Secondly, that top NHS Scotland executives felt comfortable enough to discuss NHS privatisation during a minuted meeting suggests the wind has already been blowing in this direction for some time.

First Minister Nicola Sturgeon and health secretary Humza Yousaf have been quick to state they will not let anything happen to the NHS as we know it – but the truth is, they already have.

There is already a growing two-tier system in Scotland, with the number of Scots electing to purchase private healthcare skyrocketing in the face of lengthy waiting lists for elective surgery, cancer treatment, mental health services and GP access. Some 4,700 Scots paid for their own healthcare in Scotland between July and September last year, compared to 2,800 in the same period in 2019.

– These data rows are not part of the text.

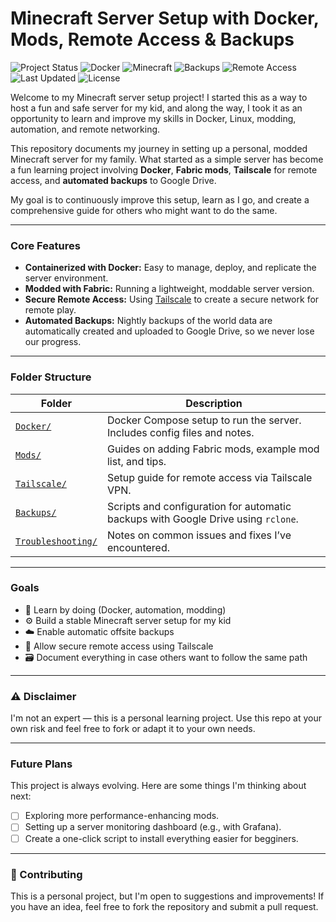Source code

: # Minecraft Server Setup with Docker, Mods, Remote Access & Backups

![Project Status](https://img.shields.io/badge/status-learning-informational)
![Docker](https://img.shields.io/badge/docker-ready-blue?logo=docker)
![Minecraft](https://img.shields.io/badge/Minecraft%20mod%20loader-fabric-blueviolet)
![Backups](https://img.shields.io/badge/backup-automated-success)
![Remote Access](https://img.shields.io/badge/remote%20access-tailscale-blue?logo=tailscale)
![Last Updated](https://img.shields.io/github/last-commit/ulen7/Minecraft)
![License](https://img.shields.io/badge/license-MIT-green)

Welcome to my Minecraft server setup project! I started this as a way to host a fun and safe server for my kid, and along the way, I took it as an opportunity to learn and improve my skills in Docker, Linux, modding, automation, and remote networking.

This repository documents my journey in setting up a personal, modded Minecraft server for my family. What started as a simple server has become a fun learning project involving **Docker**, **Fabric mods**, **Tailscale** for remote access, and **automated backups** to Google Drive.

My goal is to continuously improve this setup, learn as I go, and create a comprehensive guide for others who might want to do the same.

---
### Core Features

* **Containerized with Docker:** Easy to manage, deploy, and replicate the server environment.
* **Modded with Fabric:** Running a lightweight, moddable server version.
* **Secure Remote Access:** Using [Tailscale](https://tailscale.com/) to create a secure network for remote play.
* **Automated Backups:** Nightly backups of the world data are automatically created and uploaded to Google Drive, so we never lose our progress.
---

### Folder Structure

| Folder | Description |
|--------|-------------|
| [`Docker/`](./Docker) | Docker Compose setup to run the server. Includes config files and notes. |
| [`Mods/`](./Mods) | Guides on adding Fabric mods, example mod list, and tips. |
| [`Tailscale/`](./Tailscale) | Setup guide for remote access via Tailscale VPN. |
| [`Backups/`](./Backups) | Scripts and configuration for automatic backups with Google Drive using `rclone`. |
| [`Troubleshooting/`](./Troubleshooting) | Notes on common issues and fixes I’ve encountered. |

---

### Goals

- 🧠 Learn by doing (Docker, automation, modding)
- ⚙️ Build a stable Minecraft server setup for my kid
- ☁️ Enable automatic offsite backups
- 🔐 Allow secure remote access using Tailscale
- 🗃️ Document everything in case others want to follow the same path

---

### ⚠️ Disclaimer

I'm not an expert — this is a personal learning project. Use this repo at your own risk and feel free to fork or adapt it to your own needs.

---

### Future Plans

This project is always evolving. Here are some things I'm thinking about next:

- [ ] Exploring more performance-enhancing mods.
- [ ] Setting up a server monitoring dashboard (e.g., with Grafana).
- [ ] Create a one-click script to install everything easier for begginers.

---

### 🤝 Contributing

This is a personal project, but I'm open to suggestions and improvements! If you have an idea, feel free to fork the repository and submit a pull request.
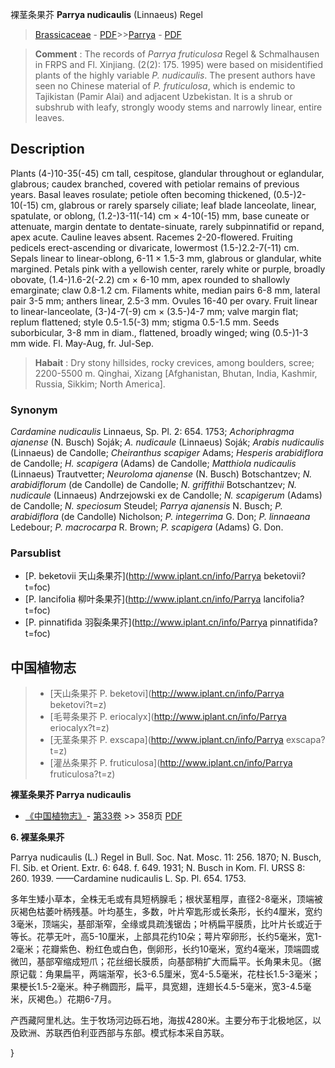 裸茎条果芥 **Parrya nudicaulis** (Linnaeus) Regel

> [Brassicaceae](http://www.iplant.cn/info/Brassicaceae?t=foc) - [PDF](http://www.iplant.cn/foc/pdf/Brassicaceae.pdf)>>[Parrya](http://www.iplant.cn/info/Parrya?t=foc) - [PDF](http://www.iplant.cn/foc/pdf/Parrya.pdf)

> **Comment** : 
> The records of *Parrya fruticulosa* Regel & Schmalhausen in FRPS and Fl. Xinjiang. (2(2): 175. 1995) were based on misidentified plants of the highly variable *P. nudicaulis*. The present authors have seen no Chinese material of *P. fruticulosa*, which is endemic to Tajikistan (Pamir Alai) and adjacent Uzbekistan. It is a shrub or subshrub with leafy, strongly woody stems and narrowly linear, entire leaves.

## Description

Plants (4-)10-35(-45) cm tall, cespitose, glandular throughout or eglandular, glabrous; caudex branched, covered with petiolar remains of previous years. Basal leaves rosulate; petiole often becoming thickened, (0.5-)2-10(-15) cm, glabrous or rarely sparsely ciliate; leaf blade lanceolate, linear, spatulate, or oblong, (1.2-)3-11(-14) cm × 4-10(-15) mm, base cuneate or attenuate, margin dentate to dentate-sinuate, rarely subpinnatifid or repand, apex acute. Cauline leaves absent. Racemes 2-20-flowered. Fruiting pedicels erect-ascending or divaricate, lowermost (1.5-)2.2-7(-11) cm. Sepals linear to linear-oblong, 6-11 × 1.5-3 mm, glabrous or glandular, white margined. Petals pink with a yellowish center, rarely white or purple, broadly obovate, (1.4-)1.6-2(-2.2) cm × 6-10 mm, apex rounded to shallowly emarginate; claw 0.8-1.2 cm. Filaments white, median pairs 6-8 mm, lateral pair 3-5 mm; anthers linear, 2.5-3 mm. Ovules 16-40 per ovary. Fruit linear to linear-lanceolate, (3-)4-7(-9) cm × (3.5-)4-7 mm; valve margin flat; replum flattened; style 0.5-1.5(-3) mm; stigma 0.5-1.5 mm. Seeds suborbicular, 3-8 mm in diam., flattened, broadly winged; wing (0.5-)1-3 mm wide. Fl. May-Aug, fr. Jul-Sep.

> **Habait** : 
> Dry stony hillsides, rocky crevices, among boulders, scree; 2200-5500 m. Qinghai, Xizang [Afghanistan, Bhutan, India, Kashmir, Russia, Sikkim; North America].

### Synonym
*Cardamine nudicaulis* Linnaeus, Sp. Pl. 2: 654. 1753; *Achoriphragma ajanense* (N. Busch) Soják; *A. nudicaule* (Linnaeus) Soják; *Arabis nudicaulis* (Linnaeus) de Candolle; *Cheiranthus scapiger* Adams; *Hesperis arabidiflora* de Candolle; *H. scapigera* (Adams) de Candolle; *Matthiola nudicaulis* (Linnaeus) Trautvetter; *Neuroloma ajanense* (N. Busch) Botschantzev; *N. arabidiflorum* (de Candolle) de Candolle; *N. griffithii* Botschantzev; *N. nudicaule* (Linnaeus) Andrzejowski ex de Candolle; *N. scapigerum* (Adams) de Candolle; *N. speciosum* Steudel; *Parrya ajanensis* N. Busch; *P. arabidiflora* (de Candolle) Nicholson; *P. integerrima* G. Don; *P. linnaeana* Ledebour; *P. macrocarpa* R. Brown; *P. scapigera* (Adams) G. Don.

### Parsublist

* [P.  beketovii  天山条果芥](http://www.iplant.cn/info/Parrya beketovii?t=foc)
* [P.  lancifolia  柳叶条果芥](http://www.iplant.cn/info/Parrya lancifolia?t=foc)
* [P.  pinnatifida  羽裂条果芥](http://www.iplant.cn/info/Parrya pinnatifida?t=foc)

## 中国植物志

> * [天山条果芥  P.  beketovi](http://www.iplant.cn/info/Parrya beketovi?t=z)
> * [毛萼条果芥  P.  eriocalyx](http://www.iplant.cn/info/Parrya eriocalyx?t=z)
> * [无茎条果芥  P.  exscapa](http://www.iplant.cn/info/Parrya exscapa?t=z)
> * [灌丛条果芥  P.  fruticulosa](http://www.iplant.cn/info/Parrya fruticulosa?t=z)

**裸茎条果芥 Parrya nudicaulis**

* [《中国植物志》](http://www.iplant.cn/frps)- [第33卷](http://www.iplant.cn/frps/vol/33) >> 358页 [PDF](http://www.iplant.cn/frps/pdf/33/358.PDF)

**6. 裸茎条果芥**

Parrya nudicaulis (L.) Regel in Bull. Soc. Nat. Mosc. 11: 256. 1870; N. Busch, Fl. Sib. et Orient. Extr. 6: 648. f. 649. 1931; N. Busch in Kom. Fl. URSS 8: 260. 1939. ——Cardamine nudicaulis L. Sp. Pl. 654. 1753.

多年生矮小草本，全株无毛或有具短柄腺毛；根状茎粗厚，直径2-8毫米，顶端被灰褐色枯萎叶柄残基。叶均基生，多数，叶片窄匙形或长条形，长约4厘米，宽约3毫米，顶端尖，基部渐窄，全缘或具疏浅锯齿；叶柄扁平膜质，比叶片长或近于等长。花葶无叶，高5-10厘米，上部具花约10朵；萼片窄卵形，长约5毫米，宽1-2毫米；花瓣紫色、粉红色或白色，倒卵形，长约10毫米，宽约4毫米，顶端圆或微凹，基部窄缩成短爪；花丝细长膜质，向基部稍扩大而扁平。长角果未见。（据原记载：角果扁平，两端渐窄，长3-6.5厘米，宽4-5.5毫米，花柱长1.5-3毫米；果梗长1.5-2毫米。种子椭圆形，扁平，具宽翅，连翅长4.5-5毫米，宽3-4.5毫米，灰褐色。）花期6-7月。

产西藏阿里札达。生于牧场河边砾石地，海拔4280米。主要分布于北极地区，以及欧洲、苏联西伯利亚西部与东部。模式标本采自苏联。

}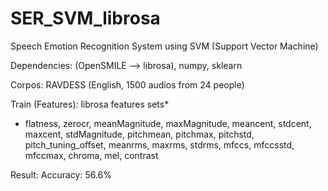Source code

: # SER_SVM_librosa

Speech Emotion Recognition System using SVM (Support Vector Machine)

Dependencies: (OpenSMILE --> librosa), numpy, sklearn

Corpos: RAVDESS (English, 1500 audios from 24 people)

Train (Features): librosa features sets*
* flatness, zerocr, meanMagnitude, maxMagnitude, meancent, stdcent,
maxcent, stdMagnitude, pitchmean, pitchmax, pitchstd,
pitch_tuning_offset, meanrms, maxrms, stdrms,
mfccs, mfccsstd, mfccmax, chroma, mel, contrast

Result: Accuracy: 56.6%
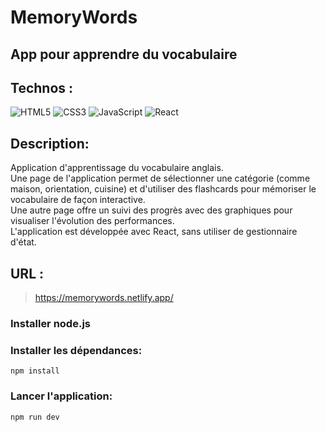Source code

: 


# MemoryWords

## App pour apprendre du vocabulaire


## Technos :

![HTML5](https://img.shields.io/badge/html5-%23E34F26.svg?style=for-the-badge&logo=html5&logoColor=white)
![CSS3](https://img.shields.io/badge/css3-%231572B6.svg?style=for-the-badge&logo=css3&logoColor=white)
![JavaScript](https://img.shields.io/badge/javascript-%23323330.svg?style=for-the-badge&logo=javascript&logoColor=%23F7DF1E)
![React](https://img.shields.io/badge/react-%2320232a.svg?style=for-the-badge&logo=react&logoColor=%2361DAFB)


## Description:
Application d'apprentissage du vocabulaire anglais.<br>
 Une page de l'application permet de sélectionner une catégorie (comme maison, orientation, cuisine) et d'utiliser des flashcards pour mémoriser le vocabulaire de façon interactive.<br>
  Une autre page offre un suivi des progrès avec des graphiques pour visualiser l'évolution des performances. <br>
  L'application est développée avec React, sans utiliser de gestionnaire d'état. 

## URL :
> https://memorywords.netlify.app/

### Installer node.js

### Installer les dépendances:

`npm install`


### Lancer l'application:

`npm run dev`
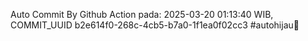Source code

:Auto Commit By Github Action pada: 2025-03-20 01:13:40 WIB, COMMIT_UUID b2e614f0-268c-4cb5-b7a0-1f1ea0f02cc3 #autohijau🗿

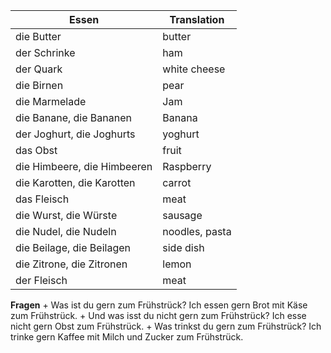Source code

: 
| Essen                       | Translation    |
| --------------------------- | -------------- |
| die Butter                  | butter         |
| der Schrinke                | ham            |
| der Quark                   | white cheese   |
| die Birnen                  | pear           |
| die Marmelade               | Jam            |
| die Banane, die Bananen     | Banana         |
| der Joghurt, die Joghurts   | yoghurt        |
| das Obst                    | fruit          |
| die Himbeere, die Himbeeren | Raspberry      |
| die Karotten, die Karotten  | carrot         |
| das Fleisch                 | meat           |
| die Wurst, die Würste       | sausage        |
| die Nudel, die Nudeln       | noodles, pasta |
| die Beilage, die Beilagen   | side dish      |
| die Zitrone, die Zitronen   | lemon          |
| der Fleisch                 | meat           |

**Fragen**
	+ Was ist du gern zum Frühstrück? Ich essen gern Brot mit Käse zum Frühstrück.
	+ Und was isst du nicht gern zum Frühstrück? Ich esse nicht gern Obst zum Frühstrück.
	+ Was trinkst du gern zum Frühstrück? Ich trinke gern Kaffee mit Milch und Zucker zum Frühstrück. 
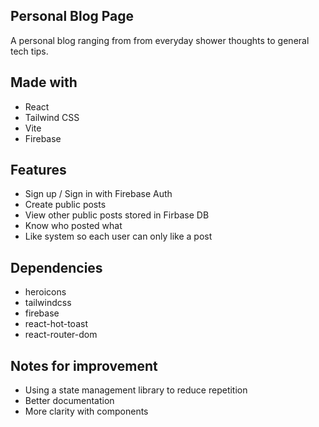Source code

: ## Personal Blog Page

A personal blog ranging from from everyday shower thoughts to general tech tips.

## Made with
- React
- Tailwind CSS
- Vite
- Firebase

## Features
- Sign up / Sign in with Firebase Auth
- Create public posts
- View other public posts stored in Firbase DB
- Know who posted what
- Like system so each user can only like a post
  
## Dependencies
- heroicons
- tailwindcss
- firebase
- react-hot-toast
- react-router-dom

## Notes for improvement
- Using a state management library to reduce repetition
- Better documentation
- More clarity with components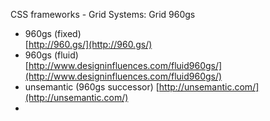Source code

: ﻿CSS frameworks - Grid Systems: Grid 960gs

 *	960gs (fixed)   
	[http://960.gs/](http://960.gs/)
 *	960gs (fluid)   
	[http://www.designinfluences.com/fluid960gs/](http://www.designinfluences.com/fluid960gs/)
 *  unsemantic (960gs successor)
	[http://unsemantic.com/](http://unsemantic.com/)
 *	
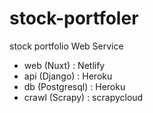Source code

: # stock-portfoler
stock portfolio Web Service

- web (Nuxt) : Netlify
- api (Django) : Heroku
- db (Postgresql) : Heroku
- crawl (Scrapy) : scrapycloud


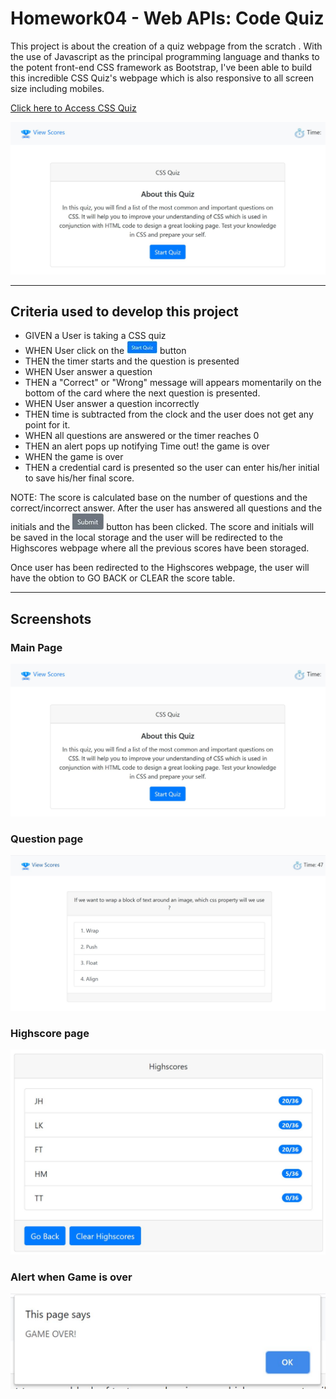 # Homework04 - Web APIs: Code Quiz

This project is about the creation of a quiz webpage from the scratch . With the use of Javascript as the principal programming language and thanks to the potent front-end CSS framework as Bootstrap, I've been able to build this incredible CSS Quiz's webpage which is also responsive to all screen size including mobiles.

[Click here to Access CSS Quiz](https://chernanma.github.io/Homework04/)

![picture](./Assets/Images/main.jpg)

---

## Criteria used to develop this project

- GIVEN a User is taking a CSS quiz
- WHEN User click on the ![picture](./Assets/Images/startbutton.jpg) button
- THEN the timer starts and the question is presented
- WHEN User answer a question
- THEN a "Correct" or "Wrong" message will appears momentarily on the bottom of the card where the next question is presented. 
- WHEN User answer a question incorrectly
- THEN time is subtracted from the clock and the user does not get any point for it.
- WHEN all questions are answered or the timer reaches 0
- THEN an alert pops up notifying Time out! the game is over
- WHEN the game is over
- THEN a credential card is presented so the user can enter his/her initial to save his/her final score.

NOTE: The score is calculated base on the number of questions and the correct/incorrect answer. After the user has answered all questions and the initials and the ![picture](./Assets/Images/submit.jpg) button has been clicked. The score and initials will be saved in the local storage and the user will be redirected to the Highscores webpage where all the previous scores have been storaged.

Once user has been redirected to the Highscores webpage, the user will have the obtion to GO BACK or CLEAR the score table.

---
## Screenshots

### Main Page

![picture](./Assets/Images/main.jpg)

### Question page
![picture](./Assets/Images/questions.jpg)

### Highscore page
![picture](./Assets/Images/highscores.jpg)

### Alert when Game is over
![picture](./Assets/Images/gameover.jpg)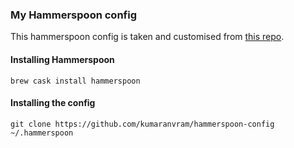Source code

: ### My Hammerspoon config

This hammerspoon config is taken and customised from [this repo](https://github.com/zzamboni/oh-my-hammerspoon.git).

#### Installing Hammerspoon

`brew cask install hammerspoon`

#### Installing the config

`git clone https://github.com/kumaranvram/hammerspoon-config ~/.hammerspoon`
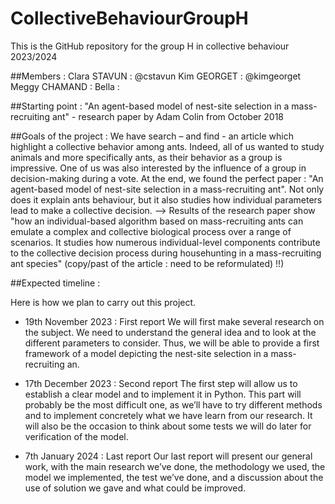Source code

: # CollectiveBehaviourGroupH
This is the GitHub repository for the group H in collective behaviour 2023/2024

##Members : 
Clara STAVUN : @cstavun
Kim GEORGET : @kimgeorget
Meggy CHAMAND : 
Bella : 

##Starting point :
"An agent-based model of nest-site selection in a mass-recruiting ant" - research paper by Adam Colin from October 2018

##Goals of the project : 
We have search – and find - an article which highlight a collective behavior among ants.
Indeed, all of us wanted to study animals and more specifically ants, as their behavior as a group is impressive. One of us was also interested by the influence of a group in decision-making during a vote. At the end, we found the perfect paper : "An agent-based model of nest-site selection in a mass-recruiting ant". Not only does it explain ants behaviour, but it also studies how individual parameters lead to make a collective decision. --> Results of the research paper show "how an individual-based algorithm based on mass-recruiting ants can emulate a complex and collective biological process over a range of scenarios. It studies how numerous individual-level components contribute to the collective decision process during househunting in a mass-recruiting ant species"  (copy/past of the article : need to be reformulated) !!)


##Expected timeline :

Here is how we plan to carry out this project.

* 19th November 2023 : First report
We will first make several research on the subject. We need to understand the general idea and to look at the different parameters to consider. Thus, we will be able to provide a first framework of a model depicting the nest-site selection in a mass-recruiting an.

* 17th December 2023 : Second report
The first step will allow us to establish a clear model and to implement it in Python. This part will probably be the most difficult one, as we’ll have to try different methods and to implement concretely what we have learn from our research. It will also be the occasion to think about some tests we will do later for verification of the model. 

* 7th January 2024 : Last report
Our last report will present our general work, with the main research we’ve done, the methodology we used, the model we implemented, the test we’ve done, and a discussion about the use of solution we gave and what could be improved.

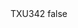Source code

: <?xml version="1.0" encoding="UTF-8"?>
<CustomMetadata xmlns="http://soap.sforce.com/2006/04/metadata">
    <label>TXU342</label>
    <protected>false</protected>
</CustomMetadata>
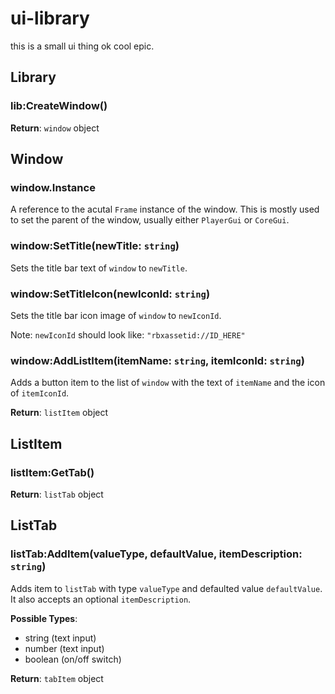 # ui-library

this is a small ui thing ok cool epic.

## Library

### lib:CreateWindow()

**Return**: `window` object

## Window

### window.Instance

A reference to the acutal `Frame` instance of the window.
This is mostly used to set the parent of the window, usually either `PlayerGui` or `CoreGui`.

### window:SetTitle(newTitle: `string`)

Sets the title bar text of `window` to `newTitle`.

### window:SetTitleIcon(newIconId: `string`)

Sets the title bar icon image of `window` to `newIconId`.

Note: `newIconId` should look like: `"rbxassetid://ID_HERE"`

### window:AddListItem(itemName: `string`, itemIconId: `string`)

Adds a button item to the list of `window` with the text of `itemName` and the icon of `itemIconId`.

**Return**: `listItem` object

## ListItem

### listItem:GetTab()

**Return**: `listTab` object

## ListTab

### listTab:AddItem(valueType, defaultValue, itemDescription: `string`)

Adds item to `listTab` with type `valueType` and defaulted value `defaultValue`. It also accepts an optional `itemDescription`.

**Possible Types**:
- string (text input)
- number (text input)
- boolean (on/off switch)

**Return**: `tabItem` object
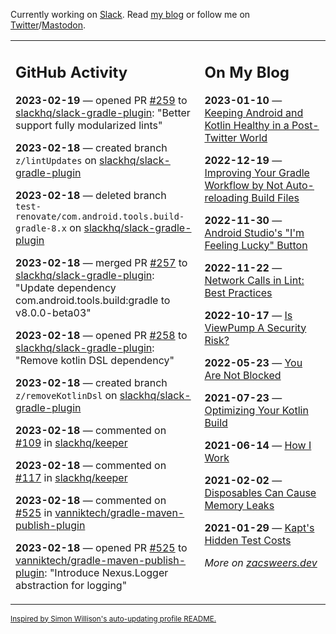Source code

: Currently working on [Slack](https://slack.com/). Read [my blog](https://zacsweers.dev/) or follow me on [Twitter](https://twitter.com/ZacSweers)/[Mastodon](https://hachyderm.io/@ZacSweers).

<table><tr><td valign="top" width="60%">

## GitHub Activity
<!-- githubActivity starts -->
**2023-02-19** — opened PR [#259](https://github.com/slackhq/slack-gradle-plugin/pull/259) to [slackhq/slack-gradle-plugin](https://github.com/slackhq/slack-gradle-plugin): "Better support fully modularized lints"

**2023-02-18** — created branch `z/lintUpdates` on [slackhq/slack-gradle-plugin](https://github.com/slackhq/slack-gradle-plugin)

**2023-02-18** — deleted branch `test-renovate/com.android.tools.build-gradle-8.x` on [slackhq/slack-gradle-plugin](https://github.com/slackhq/slack-gradle-plugin)

**2023-02-18** — merged PR [#257](https://github.com/slackhq/slack-gradle-plugin/pull/257) to [slackhq/slack-gradle-plugin](https://github.com/slackhq/slack-gradle-plugin): "Update dependency com.android.tools.build:gradle to v8.0.0-beta03"

**2023-02-18** — opened PR [#258](https://github.com/slackhq/slack-gradle-plugin/pull/258) to [slackhq/slack-gradle-plugin](https://github.com/slackhq/slack-gradle-plugin): "Remove kotlin DSL dependency"

**2023-02-18** — created branch `z/removeKotlinDsl` on [slackhq/slack-gradle-plugin](https://github.com/slackhq/slack-gradle-plugin)

**2023-02-18** — commented on [#109](https://github.com/slackhq/keeper/issues/109#issuecomment-1435773884) in [slackhq/keeper](https://github.com/slackhq/keeper)

**2023-02-18** — commented on [#117](https://github.com/slackhq/keeper/pull/117#issuecomment-1435773746) in [slackhq/keeper](https://github.com/slackhq/keeper)

**2023-02-18** — commented on [#525](https://github.com/vanniktech/gradle-maven-publish-plugin/pull/525#issuecomment-1435753788) in [vanniktech/gradle-maven-publish-plugin](https://github.com/vanniktech/gradle-maven-publish-plugin)

**2023-02-18** — opened PR [#525](https://github.com/vanniktech/gradle-maven-publish-plugin/pull/525) to [vanniktech/gradle-maven-publish-plugin](https://github.com/vanniktech/gradle-maven-publish-plugin): "Introduce Nexus.Logger abstraction for logging"
<!-- githubActivity ends -->
</td><td valign="top" width="40%">

## On My Blog
<!-- blog starts -->
**2023-01-10** — [Keeping Android and Kotlin Healthy in a Post-Twitter World](https://www.zacsweers.dev/keeping-android-healthy/)

**2022-12-19** — [Improving Your Gradle Workflow by Not Auto-reloading Build Files](https://www.zacsweers.dev/improving-your-workflow-by-not-auto-reloading-build-files/)

**2022-11-30** — [Android Studio's "I'm Feeling Lucky" Button](https://www.zacsweers.dev/android-studios-im-feeling-lucky-button/)

**2022-11-22** — [Network Calls in Lint: Best Practices](https://www.zacsweers.dev/network-calls-in-lint-best-practices/)

**2022-10-17** — [Is ViewPump A Security Risk?](https://www.zacsweers.dev/is-viewpump-a-security-risk/)

**2022-05-23** — [You Are Not Blocked](https://www.zacsweers.dev/you-are-not-blocked/)

**2021-07-23** — [Optimizing Your Kotlin Build](https://www.zacsweers.dev/optimizing-your-kotlin-build/)

**2021-06-14** — [How I Work](https://www.zacsweers.dev/how-i-work/)

**2021-02-02** — [Disposables Can Cause Memory Leaks](https://www.zacsweers.dev/disposables-can-cause-memory-leaks/)

**2021-01-29** — [Kapt's Hidden Test Costs](https://www.zacsweers.dev/kapts-hidden-test-costs/)
<!-- blog ends -->
_More on [zacsweers.dev](https://zacsweers.dev/)_
</td></tr></table>

<sub><a href="https://simonwillison.net/2020/Jul/10/self-updating-profile-readme/">Inspired by Simon Willison's auto-updating profile README.</a></sub>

Anecdotally, patients have expressed concern that powerless GPs are nudging them towards private healthcare anyway, due to waiting times.

Services provided by governments exclusively for poor people are often poor services, as the UK and Scotland’s housing and welfare programmes attest. Without the middle class advocating for, and crucial voting for, services, governments increasingly feel able to ignore those services.

The continued move to a two-tier health system could merely be the first step in the gradual privatisation of healthcare in Scotland.